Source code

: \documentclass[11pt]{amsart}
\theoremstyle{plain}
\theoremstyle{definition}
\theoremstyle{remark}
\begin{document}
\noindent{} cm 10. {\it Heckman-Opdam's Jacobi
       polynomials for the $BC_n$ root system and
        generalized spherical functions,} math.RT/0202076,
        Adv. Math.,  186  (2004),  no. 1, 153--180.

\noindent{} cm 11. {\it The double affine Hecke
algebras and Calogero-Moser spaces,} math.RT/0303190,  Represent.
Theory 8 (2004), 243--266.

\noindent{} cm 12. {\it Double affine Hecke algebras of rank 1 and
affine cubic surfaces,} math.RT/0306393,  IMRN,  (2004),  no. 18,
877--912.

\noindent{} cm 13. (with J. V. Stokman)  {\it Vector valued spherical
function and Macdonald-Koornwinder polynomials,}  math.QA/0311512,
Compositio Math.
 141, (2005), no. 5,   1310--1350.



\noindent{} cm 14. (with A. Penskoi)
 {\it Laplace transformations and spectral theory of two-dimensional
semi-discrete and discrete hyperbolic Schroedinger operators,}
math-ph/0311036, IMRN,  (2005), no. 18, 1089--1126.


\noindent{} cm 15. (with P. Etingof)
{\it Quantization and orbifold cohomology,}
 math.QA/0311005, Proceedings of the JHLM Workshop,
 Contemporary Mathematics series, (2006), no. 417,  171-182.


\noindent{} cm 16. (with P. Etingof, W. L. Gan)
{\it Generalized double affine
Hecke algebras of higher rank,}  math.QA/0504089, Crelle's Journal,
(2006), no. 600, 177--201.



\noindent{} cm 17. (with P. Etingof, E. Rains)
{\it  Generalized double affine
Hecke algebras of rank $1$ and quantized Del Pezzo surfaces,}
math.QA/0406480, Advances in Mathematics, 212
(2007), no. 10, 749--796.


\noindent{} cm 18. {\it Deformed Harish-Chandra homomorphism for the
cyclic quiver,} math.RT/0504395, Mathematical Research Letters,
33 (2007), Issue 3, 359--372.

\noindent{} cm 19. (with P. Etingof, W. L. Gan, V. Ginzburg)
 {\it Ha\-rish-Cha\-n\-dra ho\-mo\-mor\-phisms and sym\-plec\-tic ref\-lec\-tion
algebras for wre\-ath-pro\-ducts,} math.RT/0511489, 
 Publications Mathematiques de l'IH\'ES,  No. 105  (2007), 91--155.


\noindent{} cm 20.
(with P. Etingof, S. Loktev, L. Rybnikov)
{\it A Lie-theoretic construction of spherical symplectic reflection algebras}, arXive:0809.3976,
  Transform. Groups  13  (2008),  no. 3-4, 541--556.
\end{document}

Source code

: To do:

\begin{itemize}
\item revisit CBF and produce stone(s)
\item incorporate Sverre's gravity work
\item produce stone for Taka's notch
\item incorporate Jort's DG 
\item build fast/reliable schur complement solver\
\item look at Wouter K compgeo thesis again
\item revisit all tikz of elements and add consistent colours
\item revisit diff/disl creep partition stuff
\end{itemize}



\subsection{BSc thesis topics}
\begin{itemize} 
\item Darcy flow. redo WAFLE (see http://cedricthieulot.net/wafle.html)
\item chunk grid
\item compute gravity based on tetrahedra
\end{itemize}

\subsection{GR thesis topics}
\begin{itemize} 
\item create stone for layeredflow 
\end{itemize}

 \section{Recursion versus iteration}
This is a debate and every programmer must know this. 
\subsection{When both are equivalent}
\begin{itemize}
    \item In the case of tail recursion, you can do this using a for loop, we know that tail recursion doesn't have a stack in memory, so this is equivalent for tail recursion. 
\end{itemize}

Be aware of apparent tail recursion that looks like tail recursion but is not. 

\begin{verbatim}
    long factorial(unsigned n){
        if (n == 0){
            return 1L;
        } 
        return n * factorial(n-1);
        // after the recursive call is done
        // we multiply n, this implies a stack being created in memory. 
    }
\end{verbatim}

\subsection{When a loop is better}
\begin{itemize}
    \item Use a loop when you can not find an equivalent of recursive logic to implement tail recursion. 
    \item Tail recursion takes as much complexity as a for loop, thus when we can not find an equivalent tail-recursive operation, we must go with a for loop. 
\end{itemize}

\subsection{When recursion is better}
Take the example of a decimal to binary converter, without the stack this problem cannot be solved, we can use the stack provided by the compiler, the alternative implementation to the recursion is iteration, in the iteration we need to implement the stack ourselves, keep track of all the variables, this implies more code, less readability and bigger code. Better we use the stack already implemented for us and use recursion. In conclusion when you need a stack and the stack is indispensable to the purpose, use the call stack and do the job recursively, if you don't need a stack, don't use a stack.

What you have to do — Search the entries for the word "find". Copy every line where it occurs.

Output for this task —
    \item Use a loop when you can not find an equivalent of recursive logic to implement tail recursion. 
    \item Tail recursion takes as much complexity as a for loop, thus when we can not find an equivalent tail-recursive operation, we must go with a for loop. 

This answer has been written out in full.